Relations between Venezuela and the United States remain poisonous, however. While Chávez decried President George W. Bush’s “democracy of bombs”, Maduro has accused Obama of waging an economic war on Venezuela. Since 2015, following a shift to a more authoritarian approach, the Bolivarian republic has been subjected to American sanctions.

Paths splitting?

It is not only in their relations with the United States that Cuba and Venezuela have diverged. Their relations with other countries in Latin America have also taken different paths.

Cuba, for example, played a key role in reaching a peace deal between the Colombian government and the FARC. Maduro, on the other hand, deported over a thousand Colombians and closed the border, supposedly to stop smugglers.

Maduro met with Fidel Castro last year to cement key bilateral arrangements until 2030.

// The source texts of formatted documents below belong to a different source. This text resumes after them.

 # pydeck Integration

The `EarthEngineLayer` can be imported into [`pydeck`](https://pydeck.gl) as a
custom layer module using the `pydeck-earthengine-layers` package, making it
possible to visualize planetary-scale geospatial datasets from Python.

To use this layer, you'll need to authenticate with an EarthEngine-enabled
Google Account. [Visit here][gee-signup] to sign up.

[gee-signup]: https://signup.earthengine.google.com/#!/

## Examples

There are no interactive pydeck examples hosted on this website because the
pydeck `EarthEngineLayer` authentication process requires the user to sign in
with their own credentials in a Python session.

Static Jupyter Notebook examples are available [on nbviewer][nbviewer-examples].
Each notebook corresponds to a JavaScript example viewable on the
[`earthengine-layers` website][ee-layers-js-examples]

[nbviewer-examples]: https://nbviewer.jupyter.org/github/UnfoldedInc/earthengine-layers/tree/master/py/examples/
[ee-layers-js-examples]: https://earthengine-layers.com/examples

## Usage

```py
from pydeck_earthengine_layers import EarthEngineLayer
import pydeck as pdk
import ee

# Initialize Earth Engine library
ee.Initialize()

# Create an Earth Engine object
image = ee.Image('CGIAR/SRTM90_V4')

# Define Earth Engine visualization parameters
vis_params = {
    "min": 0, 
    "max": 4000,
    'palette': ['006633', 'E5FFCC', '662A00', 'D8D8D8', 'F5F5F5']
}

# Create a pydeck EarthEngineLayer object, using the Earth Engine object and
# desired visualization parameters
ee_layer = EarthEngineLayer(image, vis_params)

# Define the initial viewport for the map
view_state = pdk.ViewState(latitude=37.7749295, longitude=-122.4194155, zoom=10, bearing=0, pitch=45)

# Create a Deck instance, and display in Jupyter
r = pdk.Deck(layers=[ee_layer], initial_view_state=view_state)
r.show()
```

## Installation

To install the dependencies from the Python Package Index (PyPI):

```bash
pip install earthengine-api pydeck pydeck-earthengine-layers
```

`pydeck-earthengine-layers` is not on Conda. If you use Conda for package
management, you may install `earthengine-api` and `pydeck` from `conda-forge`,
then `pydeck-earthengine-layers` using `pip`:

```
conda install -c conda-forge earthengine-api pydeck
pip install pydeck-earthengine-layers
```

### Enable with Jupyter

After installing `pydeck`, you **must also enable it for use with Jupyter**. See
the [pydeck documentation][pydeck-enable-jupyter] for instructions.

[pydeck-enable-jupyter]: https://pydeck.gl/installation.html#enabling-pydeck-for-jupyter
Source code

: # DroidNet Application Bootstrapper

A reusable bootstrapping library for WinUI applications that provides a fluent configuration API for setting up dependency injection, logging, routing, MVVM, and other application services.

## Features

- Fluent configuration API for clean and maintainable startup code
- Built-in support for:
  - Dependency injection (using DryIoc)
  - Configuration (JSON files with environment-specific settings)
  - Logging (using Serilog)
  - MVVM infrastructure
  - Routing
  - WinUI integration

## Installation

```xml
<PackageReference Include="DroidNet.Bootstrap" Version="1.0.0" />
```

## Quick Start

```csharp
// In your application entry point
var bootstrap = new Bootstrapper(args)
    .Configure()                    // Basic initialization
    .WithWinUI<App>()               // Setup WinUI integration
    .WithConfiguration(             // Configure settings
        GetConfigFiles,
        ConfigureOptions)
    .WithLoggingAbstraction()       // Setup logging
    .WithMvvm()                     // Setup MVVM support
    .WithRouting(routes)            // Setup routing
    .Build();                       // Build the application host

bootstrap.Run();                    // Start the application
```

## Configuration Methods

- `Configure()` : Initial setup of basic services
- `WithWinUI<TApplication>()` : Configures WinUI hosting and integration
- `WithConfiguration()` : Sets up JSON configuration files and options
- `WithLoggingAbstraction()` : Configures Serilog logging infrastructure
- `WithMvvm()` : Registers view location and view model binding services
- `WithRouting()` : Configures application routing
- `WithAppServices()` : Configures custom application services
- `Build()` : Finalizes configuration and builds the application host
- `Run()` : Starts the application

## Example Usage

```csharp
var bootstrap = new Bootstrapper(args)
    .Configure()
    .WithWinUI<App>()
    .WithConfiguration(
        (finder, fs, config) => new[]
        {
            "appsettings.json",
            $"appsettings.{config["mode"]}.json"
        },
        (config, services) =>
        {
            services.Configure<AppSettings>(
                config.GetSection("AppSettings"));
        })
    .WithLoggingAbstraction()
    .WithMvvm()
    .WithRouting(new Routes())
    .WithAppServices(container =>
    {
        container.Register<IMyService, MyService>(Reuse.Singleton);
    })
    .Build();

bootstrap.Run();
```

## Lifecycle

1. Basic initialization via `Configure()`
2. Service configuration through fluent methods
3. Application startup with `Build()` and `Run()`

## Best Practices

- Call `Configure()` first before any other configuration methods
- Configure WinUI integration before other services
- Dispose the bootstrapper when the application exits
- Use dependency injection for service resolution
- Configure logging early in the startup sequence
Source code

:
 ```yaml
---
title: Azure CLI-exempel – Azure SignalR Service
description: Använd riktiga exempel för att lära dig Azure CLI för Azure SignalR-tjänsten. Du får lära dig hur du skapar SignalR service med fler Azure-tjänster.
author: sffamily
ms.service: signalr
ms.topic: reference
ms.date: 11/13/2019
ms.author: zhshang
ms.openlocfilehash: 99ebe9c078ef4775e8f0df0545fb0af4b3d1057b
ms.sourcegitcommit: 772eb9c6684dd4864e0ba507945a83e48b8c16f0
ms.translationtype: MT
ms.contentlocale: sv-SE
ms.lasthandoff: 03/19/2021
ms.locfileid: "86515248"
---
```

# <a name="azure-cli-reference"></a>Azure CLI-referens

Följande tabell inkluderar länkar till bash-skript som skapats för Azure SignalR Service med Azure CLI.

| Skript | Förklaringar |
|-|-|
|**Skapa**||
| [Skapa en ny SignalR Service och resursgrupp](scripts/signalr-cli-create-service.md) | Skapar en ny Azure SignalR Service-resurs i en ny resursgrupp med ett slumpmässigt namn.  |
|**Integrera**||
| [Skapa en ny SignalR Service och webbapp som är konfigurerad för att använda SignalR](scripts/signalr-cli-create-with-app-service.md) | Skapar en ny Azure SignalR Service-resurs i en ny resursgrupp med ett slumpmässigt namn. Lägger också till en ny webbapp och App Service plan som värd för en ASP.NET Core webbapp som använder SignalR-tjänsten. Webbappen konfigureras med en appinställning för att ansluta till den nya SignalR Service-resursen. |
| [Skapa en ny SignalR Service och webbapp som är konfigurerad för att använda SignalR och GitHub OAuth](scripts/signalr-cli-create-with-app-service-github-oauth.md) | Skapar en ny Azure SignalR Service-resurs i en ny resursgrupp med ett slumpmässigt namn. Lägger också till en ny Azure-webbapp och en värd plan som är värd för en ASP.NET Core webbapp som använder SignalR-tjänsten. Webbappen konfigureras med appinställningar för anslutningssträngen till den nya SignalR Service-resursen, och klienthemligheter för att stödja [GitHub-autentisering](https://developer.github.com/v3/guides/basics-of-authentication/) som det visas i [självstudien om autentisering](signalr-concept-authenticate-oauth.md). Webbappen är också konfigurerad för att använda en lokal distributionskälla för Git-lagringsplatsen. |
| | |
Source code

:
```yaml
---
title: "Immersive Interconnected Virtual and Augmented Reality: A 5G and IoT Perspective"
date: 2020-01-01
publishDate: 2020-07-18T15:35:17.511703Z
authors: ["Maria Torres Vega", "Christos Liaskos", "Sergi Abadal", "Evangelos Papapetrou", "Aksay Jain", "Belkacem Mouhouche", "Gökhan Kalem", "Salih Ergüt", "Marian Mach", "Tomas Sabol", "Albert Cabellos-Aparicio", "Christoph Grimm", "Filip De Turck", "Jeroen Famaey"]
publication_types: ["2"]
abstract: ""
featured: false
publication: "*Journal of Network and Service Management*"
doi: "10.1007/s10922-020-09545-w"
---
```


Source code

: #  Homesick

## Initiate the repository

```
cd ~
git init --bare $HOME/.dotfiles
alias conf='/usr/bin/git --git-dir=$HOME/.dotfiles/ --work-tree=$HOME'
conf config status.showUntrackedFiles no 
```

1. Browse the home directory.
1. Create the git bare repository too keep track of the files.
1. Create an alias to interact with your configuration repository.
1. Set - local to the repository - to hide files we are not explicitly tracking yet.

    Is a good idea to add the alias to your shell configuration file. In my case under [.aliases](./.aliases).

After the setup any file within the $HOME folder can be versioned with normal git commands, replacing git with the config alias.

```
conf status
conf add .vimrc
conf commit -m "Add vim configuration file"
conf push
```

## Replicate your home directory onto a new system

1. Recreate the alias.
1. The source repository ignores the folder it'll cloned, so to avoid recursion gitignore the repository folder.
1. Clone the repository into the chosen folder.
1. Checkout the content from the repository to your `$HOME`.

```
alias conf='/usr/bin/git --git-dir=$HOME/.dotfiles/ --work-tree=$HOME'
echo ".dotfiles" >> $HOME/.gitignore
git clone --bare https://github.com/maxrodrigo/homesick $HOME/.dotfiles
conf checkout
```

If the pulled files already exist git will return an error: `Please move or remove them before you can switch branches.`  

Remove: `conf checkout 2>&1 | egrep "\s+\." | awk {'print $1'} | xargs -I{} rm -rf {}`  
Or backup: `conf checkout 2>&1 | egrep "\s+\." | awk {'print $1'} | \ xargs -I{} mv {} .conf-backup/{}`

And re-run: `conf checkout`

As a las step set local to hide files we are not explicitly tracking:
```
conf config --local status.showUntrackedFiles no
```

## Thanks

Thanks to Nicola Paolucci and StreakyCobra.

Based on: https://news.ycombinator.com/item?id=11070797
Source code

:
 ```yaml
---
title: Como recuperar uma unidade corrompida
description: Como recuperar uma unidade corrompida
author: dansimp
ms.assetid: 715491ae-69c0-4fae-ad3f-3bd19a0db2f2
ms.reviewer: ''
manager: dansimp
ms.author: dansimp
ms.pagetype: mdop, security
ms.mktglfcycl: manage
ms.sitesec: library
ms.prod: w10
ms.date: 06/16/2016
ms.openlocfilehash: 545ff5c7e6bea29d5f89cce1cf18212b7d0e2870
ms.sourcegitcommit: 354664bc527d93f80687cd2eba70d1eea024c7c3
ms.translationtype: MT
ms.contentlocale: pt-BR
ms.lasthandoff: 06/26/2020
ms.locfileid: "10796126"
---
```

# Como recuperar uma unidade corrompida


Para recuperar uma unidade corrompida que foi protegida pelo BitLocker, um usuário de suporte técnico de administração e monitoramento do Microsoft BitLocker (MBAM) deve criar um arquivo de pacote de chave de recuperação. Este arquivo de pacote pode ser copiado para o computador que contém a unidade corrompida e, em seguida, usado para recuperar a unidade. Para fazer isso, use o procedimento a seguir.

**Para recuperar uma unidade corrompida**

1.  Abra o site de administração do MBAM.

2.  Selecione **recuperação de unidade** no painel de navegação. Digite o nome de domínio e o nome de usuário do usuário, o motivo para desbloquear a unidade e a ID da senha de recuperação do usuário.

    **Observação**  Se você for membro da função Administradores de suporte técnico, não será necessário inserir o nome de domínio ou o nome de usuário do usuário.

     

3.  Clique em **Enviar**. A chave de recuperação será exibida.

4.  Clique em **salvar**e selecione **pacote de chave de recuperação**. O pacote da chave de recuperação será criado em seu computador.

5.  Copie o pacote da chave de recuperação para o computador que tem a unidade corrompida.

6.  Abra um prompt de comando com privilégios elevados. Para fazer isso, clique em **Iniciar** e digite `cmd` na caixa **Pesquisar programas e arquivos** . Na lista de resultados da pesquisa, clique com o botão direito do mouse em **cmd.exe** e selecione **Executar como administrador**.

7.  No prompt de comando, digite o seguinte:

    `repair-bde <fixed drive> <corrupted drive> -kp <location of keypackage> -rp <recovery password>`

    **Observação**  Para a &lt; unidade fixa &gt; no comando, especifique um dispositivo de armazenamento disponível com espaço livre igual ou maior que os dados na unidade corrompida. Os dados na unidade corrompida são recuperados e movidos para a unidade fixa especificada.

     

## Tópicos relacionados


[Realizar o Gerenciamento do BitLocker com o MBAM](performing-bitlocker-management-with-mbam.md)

But then Fidel died and Maduro’s position at home now looks precarious. The Chavistas have lost their majority in the National Assembly for the first time in sixteen years. The president faces a potential recall referendum in a country that is experiencing ever-rising rates of murder and shortages of medicine and food.

Cuba continues to profess support for the Maduro government and would be loathe to loose an ally. But the two sides are clearly growing apart.

At the end of the Cold War, Cuba experienced what was euphemistically known as a “special period” littered with blackouts, fuel and food shortages only to eventually be saved by Venezuelan support.

Now the shoe is on the other foot. An increasingly isolated Venezuela will hope its generosity is not forgotten even as Cuba embarks on a policy of civilized coexistence with the United States.